Unisys Corp found itself basking in the unfamiliar glow of security analyst congratulations yesterday, as the company unveiled a positive second quarter, and chairman and CEO Larry Weinbach assured his audience that the company is meeting its targets. We have an organization now that executes against the game plan, he said.
The Blue Bell, Pennsylvania company said that net income for the second quarter of 199 rose 32.9% to $119m on revenue up 9% to $1.89bn. For the six months ended June 30 net income climbed 51.1% to $230.9m, and revenue grew 9% to $3.7bn. Leaving aside the negative impact of currency fluctuations, second quarter revenue growth would exceed 12%, the company said.
At the top line, we achieved double-digit revenue growth on a constant currency basis driven by growth in both our services and technology business. At the bottom line, continued progress in controlling expenses allowed us to increase our profit margin nearly two percentage points to 12.5%. Our earnings also benefited from our ongoing effort to reduce interest expense and eliminate preferred stock dividends, said Weinbach.
Backing up this message of broad progress across the company, Weinbach was able to point to increased orders, shortened inventory, increased margins and reduced debt. The only real blot on the quarter was the currency weaknesses of Latin America which contributed a revenue decline in the region, depressing the strong gains made in Europe and North America, and very substantial revenue gains in Asia.
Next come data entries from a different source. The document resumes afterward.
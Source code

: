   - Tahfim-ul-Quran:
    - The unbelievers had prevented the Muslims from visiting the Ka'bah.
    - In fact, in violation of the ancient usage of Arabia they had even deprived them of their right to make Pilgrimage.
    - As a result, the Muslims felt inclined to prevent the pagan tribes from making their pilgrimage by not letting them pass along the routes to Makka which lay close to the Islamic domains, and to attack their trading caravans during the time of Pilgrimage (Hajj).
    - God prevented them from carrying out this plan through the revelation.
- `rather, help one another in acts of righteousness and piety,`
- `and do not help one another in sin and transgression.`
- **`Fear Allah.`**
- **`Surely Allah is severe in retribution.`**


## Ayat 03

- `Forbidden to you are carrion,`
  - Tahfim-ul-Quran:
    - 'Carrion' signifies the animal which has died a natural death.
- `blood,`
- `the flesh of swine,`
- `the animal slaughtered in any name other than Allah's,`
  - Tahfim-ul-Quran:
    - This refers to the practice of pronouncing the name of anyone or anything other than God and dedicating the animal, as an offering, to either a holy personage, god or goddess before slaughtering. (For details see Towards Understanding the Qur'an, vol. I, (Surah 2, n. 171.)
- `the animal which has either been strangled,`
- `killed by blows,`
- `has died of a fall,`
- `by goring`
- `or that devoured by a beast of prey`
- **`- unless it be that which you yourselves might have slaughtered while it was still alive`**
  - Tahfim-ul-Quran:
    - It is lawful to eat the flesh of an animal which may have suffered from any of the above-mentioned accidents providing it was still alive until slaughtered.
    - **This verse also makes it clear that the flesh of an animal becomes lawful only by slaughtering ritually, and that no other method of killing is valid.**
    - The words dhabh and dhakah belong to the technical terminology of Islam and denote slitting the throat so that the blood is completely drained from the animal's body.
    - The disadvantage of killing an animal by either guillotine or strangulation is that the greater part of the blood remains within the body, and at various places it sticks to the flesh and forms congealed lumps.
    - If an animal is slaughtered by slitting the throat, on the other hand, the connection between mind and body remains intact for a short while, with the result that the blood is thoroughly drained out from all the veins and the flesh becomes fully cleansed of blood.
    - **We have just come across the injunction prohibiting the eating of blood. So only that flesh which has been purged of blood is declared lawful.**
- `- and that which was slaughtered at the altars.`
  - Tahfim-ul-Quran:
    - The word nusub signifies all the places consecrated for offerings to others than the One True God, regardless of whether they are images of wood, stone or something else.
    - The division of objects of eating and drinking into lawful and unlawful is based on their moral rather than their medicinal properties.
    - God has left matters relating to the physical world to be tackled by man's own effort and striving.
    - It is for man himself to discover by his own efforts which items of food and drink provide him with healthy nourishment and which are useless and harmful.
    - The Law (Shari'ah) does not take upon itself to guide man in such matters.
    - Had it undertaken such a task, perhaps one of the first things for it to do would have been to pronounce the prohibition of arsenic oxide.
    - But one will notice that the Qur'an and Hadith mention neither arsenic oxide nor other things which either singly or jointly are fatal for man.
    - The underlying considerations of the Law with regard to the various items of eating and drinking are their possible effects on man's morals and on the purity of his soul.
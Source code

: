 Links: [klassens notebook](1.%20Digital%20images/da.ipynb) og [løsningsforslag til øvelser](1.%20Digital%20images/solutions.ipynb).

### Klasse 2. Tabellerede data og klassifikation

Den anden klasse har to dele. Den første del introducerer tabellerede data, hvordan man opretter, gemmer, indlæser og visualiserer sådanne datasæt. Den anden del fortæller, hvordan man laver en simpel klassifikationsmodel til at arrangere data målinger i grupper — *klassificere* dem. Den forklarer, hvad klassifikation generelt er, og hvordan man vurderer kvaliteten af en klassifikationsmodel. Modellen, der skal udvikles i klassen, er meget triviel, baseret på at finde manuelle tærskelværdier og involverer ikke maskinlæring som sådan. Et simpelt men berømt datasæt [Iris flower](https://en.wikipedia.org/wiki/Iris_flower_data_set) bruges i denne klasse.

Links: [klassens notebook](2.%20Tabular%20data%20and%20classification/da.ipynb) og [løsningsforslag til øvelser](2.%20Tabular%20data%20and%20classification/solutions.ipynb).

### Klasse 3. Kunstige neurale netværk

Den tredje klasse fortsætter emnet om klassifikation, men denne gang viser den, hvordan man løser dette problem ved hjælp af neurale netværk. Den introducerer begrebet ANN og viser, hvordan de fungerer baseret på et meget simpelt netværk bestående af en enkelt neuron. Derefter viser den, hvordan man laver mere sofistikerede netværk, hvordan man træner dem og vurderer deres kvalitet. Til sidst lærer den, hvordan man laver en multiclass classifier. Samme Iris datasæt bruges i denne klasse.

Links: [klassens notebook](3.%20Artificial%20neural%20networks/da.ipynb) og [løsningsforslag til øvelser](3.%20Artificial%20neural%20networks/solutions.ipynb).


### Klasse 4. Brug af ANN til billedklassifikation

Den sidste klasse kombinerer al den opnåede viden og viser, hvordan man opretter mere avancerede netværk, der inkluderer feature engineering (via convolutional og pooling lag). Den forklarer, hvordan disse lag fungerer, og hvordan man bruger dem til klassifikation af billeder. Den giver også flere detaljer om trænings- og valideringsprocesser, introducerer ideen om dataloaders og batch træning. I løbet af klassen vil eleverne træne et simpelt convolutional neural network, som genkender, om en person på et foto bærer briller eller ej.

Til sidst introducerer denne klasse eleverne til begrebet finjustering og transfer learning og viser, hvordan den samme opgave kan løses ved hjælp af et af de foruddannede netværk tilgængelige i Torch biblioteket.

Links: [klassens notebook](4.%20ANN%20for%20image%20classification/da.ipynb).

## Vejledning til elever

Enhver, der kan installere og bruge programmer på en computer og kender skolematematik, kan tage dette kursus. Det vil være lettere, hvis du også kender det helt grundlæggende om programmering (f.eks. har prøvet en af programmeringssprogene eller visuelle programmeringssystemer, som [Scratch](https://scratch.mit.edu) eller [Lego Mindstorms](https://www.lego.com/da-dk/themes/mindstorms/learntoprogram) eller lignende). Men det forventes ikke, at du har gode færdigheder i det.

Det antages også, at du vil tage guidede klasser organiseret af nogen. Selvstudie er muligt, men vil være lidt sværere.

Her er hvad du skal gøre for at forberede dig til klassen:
Services, Unisys’ strategic direction and the subject of its most diligent investment and efficiency drives, responded with increased demand that drove services revenue up 12%, or 15% if the continued and industry wide decline in proprietary maintenance revenue is omitted. Gross services profit margins now stand at 24.9%, against 24.4% in the same quarter a year ago. Operating margins in the services business improved 1% to 8.4%.
In its technology business, Unisys reported revenue up 3% for the quarter, thanks to continued strong growth in sales for its Clearpath mainframe servers, and despite the predicted decline in technology orders. Weinbach said the 3% hike in revenues was pleasing, but warned that realistically the company is confident that its original projection of flat technology sales in the year will be realized plus or minus 1%.
Overall, general and administrative expenses in the quarter fell to 18.1% of revenue from 19.0% in the period a year ago, while the company improved its operating profit margin for the quarter from 10.7% to 12.5%.
Perhaps the strongest evidence of the company’s continued turn around was the reduction in debt that resulted from Unisys’ call, on June 30, of the remaining Series A preferred stock at $50 per share and accrued dividends of 18 cents a share. It had earlier completed the call of six million Series A Cumulative Convertible Preferred Stock. Another $425m of debt at 12% is callable from April 5 2000, and $50m at 11.75% in October 2001. However, Weinbach said the company did not foresee any material dilution to earnings in the future as a result of debt recall.
Nevertheless Unisys is clearly moving from a debt laden balance sheet to one laden with cash. Although this doesn’t seem to attract the multiples it once did, said Weinbach, a cash positive balance sheet was still an old-fashioned mark of health and a potential acquisition fund. Unisys ended the quarter with a $439m of cash on hand and while Weinbach stressed that the company was not going to go hog wild and make acquisitions he confirmed that it has been reviewing potential takeover targets.